Exercise directions. The data below holds the lines to copy: everything from the line containing "Pronto. O sistema" to the line containing "- PostgreSQL", both ends included, set down exactly.

Supplied entries.
..........

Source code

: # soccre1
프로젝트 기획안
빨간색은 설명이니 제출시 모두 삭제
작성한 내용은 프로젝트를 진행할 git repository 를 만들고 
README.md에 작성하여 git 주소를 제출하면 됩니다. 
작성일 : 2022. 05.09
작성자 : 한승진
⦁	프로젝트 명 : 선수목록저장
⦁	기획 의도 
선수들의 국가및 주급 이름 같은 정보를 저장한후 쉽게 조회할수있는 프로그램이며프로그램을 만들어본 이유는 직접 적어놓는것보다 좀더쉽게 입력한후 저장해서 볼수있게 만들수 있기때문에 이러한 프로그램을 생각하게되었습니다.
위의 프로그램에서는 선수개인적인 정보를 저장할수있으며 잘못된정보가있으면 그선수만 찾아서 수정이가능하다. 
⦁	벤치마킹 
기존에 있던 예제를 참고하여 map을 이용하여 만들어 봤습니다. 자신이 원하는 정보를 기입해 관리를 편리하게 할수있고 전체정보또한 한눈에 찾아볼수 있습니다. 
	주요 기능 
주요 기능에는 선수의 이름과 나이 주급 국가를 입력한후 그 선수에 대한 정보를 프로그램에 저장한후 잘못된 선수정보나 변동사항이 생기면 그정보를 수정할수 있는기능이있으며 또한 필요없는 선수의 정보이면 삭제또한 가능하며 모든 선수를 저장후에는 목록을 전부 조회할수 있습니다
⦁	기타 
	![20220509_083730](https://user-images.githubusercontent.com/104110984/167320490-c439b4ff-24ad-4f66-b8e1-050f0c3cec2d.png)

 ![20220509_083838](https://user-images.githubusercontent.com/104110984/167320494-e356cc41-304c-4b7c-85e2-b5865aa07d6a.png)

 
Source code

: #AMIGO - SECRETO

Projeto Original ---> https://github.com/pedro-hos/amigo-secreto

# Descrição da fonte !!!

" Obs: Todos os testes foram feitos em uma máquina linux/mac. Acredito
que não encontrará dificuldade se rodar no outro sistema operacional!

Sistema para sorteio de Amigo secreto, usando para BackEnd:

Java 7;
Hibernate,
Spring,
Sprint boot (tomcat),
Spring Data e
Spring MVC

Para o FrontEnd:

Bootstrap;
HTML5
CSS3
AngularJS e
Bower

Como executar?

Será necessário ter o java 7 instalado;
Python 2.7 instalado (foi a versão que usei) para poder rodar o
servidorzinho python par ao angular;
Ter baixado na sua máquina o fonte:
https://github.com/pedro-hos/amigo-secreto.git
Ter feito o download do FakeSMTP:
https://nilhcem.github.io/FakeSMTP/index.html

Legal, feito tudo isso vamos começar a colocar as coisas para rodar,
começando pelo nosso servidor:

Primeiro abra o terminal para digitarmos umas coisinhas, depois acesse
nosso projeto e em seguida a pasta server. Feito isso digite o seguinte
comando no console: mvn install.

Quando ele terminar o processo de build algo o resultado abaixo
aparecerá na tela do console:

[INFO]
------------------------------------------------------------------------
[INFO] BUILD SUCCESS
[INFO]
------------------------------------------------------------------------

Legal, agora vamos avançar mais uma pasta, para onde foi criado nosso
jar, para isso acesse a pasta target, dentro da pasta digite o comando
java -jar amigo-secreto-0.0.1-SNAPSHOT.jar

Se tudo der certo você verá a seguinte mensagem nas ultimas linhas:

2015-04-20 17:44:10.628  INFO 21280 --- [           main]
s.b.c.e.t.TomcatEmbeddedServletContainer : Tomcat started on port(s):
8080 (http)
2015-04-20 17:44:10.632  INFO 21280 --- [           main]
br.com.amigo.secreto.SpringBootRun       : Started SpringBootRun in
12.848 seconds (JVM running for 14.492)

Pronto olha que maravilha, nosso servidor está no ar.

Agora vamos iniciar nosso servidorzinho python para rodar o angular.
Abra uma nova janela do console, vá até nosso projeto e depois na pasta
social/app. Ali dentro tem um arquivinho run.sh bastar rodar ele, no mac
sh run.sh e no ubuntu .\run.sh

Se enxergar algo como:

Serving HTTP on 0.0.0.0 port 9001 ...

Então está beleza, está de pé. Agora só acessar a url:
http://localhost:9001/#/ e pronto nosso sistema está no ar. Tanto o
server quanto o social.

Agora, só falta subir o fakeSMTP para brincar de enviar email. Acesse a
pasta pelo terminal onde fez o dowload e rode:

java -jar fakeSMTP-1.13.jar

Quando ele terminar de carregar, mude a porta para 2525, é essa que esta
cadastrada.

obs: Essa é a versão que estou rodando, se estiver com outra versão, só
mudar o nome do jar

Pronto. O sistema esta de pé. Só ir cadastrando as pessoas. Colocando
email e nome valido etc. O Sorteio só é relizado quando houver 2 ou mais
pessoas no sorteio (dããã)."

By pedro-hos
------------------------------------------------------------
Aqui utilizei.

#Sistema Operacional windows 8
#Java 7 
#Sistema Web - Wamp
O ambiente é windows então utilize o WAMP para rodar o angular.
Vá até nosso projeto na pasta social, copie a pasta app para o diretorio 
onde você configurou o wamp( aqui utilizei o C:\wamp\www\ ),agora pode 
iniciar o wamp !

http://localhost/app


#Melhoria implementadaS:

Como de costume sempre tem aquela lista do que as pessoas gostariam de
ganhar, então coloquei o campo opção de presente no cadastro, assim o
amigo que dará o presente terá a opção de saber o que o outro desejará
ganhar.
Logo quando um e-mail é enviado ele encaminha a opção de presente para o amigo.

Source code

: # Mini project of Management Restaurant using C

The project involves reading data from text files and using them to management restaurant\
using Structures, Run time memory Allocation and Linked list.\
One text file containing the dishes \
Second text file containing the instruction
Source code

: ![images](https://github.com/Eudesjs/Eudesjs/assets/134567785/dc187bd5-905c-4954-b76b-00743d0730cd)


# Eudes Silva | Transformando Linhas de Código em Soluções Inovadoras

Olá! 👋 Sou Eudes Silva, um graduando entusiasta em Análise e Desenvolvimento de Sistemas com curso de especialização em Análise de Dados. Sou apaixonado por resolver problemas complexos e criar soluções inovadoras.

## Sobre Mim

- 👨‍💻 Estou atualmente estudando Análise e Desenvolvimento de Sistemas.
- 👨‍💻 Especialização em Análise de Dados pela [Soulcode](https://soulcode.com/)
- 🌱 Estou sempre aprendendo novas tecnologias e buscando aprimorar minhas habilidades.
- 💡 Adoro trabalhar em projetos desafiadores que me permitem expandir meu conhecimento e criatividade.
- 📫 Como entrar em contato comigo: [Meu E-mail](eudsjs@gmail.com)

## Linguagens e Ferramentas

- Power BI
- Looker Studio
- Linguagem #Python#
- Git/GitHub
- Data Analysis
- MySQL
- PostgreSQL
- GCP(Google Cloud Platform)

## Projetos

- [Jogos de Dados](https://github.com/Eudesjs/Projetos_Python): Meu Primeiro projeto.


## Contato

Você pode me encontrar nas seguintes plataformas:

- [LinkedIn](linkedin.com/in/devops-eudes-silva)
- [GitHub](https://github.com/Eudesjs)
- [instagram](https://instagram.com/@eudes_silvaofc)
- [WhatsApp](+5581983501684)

..........

Response to this exercise.
Pronto. O sistema esta de pé. Só ir cadastrando as pessoas. Colocando
email e nome valido etc. O Sorteio só é relizado quando houver 2 ou mais
pessoas no sorteio (dããã)."

By pedro-hos
------------------------------------------------------------
Aqui utilizei.

#Sistema Operacional windows 8
#Java 7 
#Sistema Web - Wamp
O ambiente é windows então utilize o WAMP para rodar o angular.
Vá até nosso projeto na pasta social, copie a pasta app para o diretorio 
onde você configurou o wamp( aqui utilizei o C:\wamp\www\ ),agora pode 
iniciar o wamp !

http://localhost/app


#Melhoria implementadaS:

Como de costume sempre tem aquela lista do que as pessoas gostariam de
ganhar, então coloquei o campo opção de presente no cadastro, assim o
amigo que dará o presente terá a opção de saber o que o outro desejará
ganhar.
Logo quando um e-mail é enviado ele encaminha a opção de presente para o amigo.

Source code

: # Mini project of Management Restaurant using C

The project involves reading data from text files and using them to management restaurant\
using Structures, Run time memory Allocation and Linked list.\
One text file containing the dishes \
Second text file containing the instruction
Source code

: ![images](https://github.com/Eudesjs/Eudesjs/assets/134567785/dc187bd5-905c-4954-b76b-00743d0730cd)


# Eudes Silva | Transformando Linhas de Código em Soluções Inovadoras

Olá! 👋 Sou Eudes Silva, um graduando entusiasta em Análise e Desenvolvimento de Sistemas com curso de especialização em Análise de Dados. Sou apaixonado por resolver problemas complexos e criar soluções inovadoras.

## Sobre Mim

- 👨‍💻 Estou atualmente estudando Análise e Desenvolvimento de Sistemas.
- 👨‍💻 Especialização em Análise de Dados pela [Soulcode](https://soulcode.com/)
- 🌱 Estou sempre aprendendo novas tecnologias e buscando aprimorar minhas habilidades.
- 💡 Adoro trabalhar em projetos desafiadores que me permitem expandir meu conhecimento e criatividade.
- 📫 Como entrar em contato comigo: [Meu E-mail](eudsjs@gmail.com)

## Linguagens e Ferramentas

- Power BI
- Looker Studio
- Linguagem #Python#
- Git/GitHub
- Data Analysis
- MySQL
- PostgreSQL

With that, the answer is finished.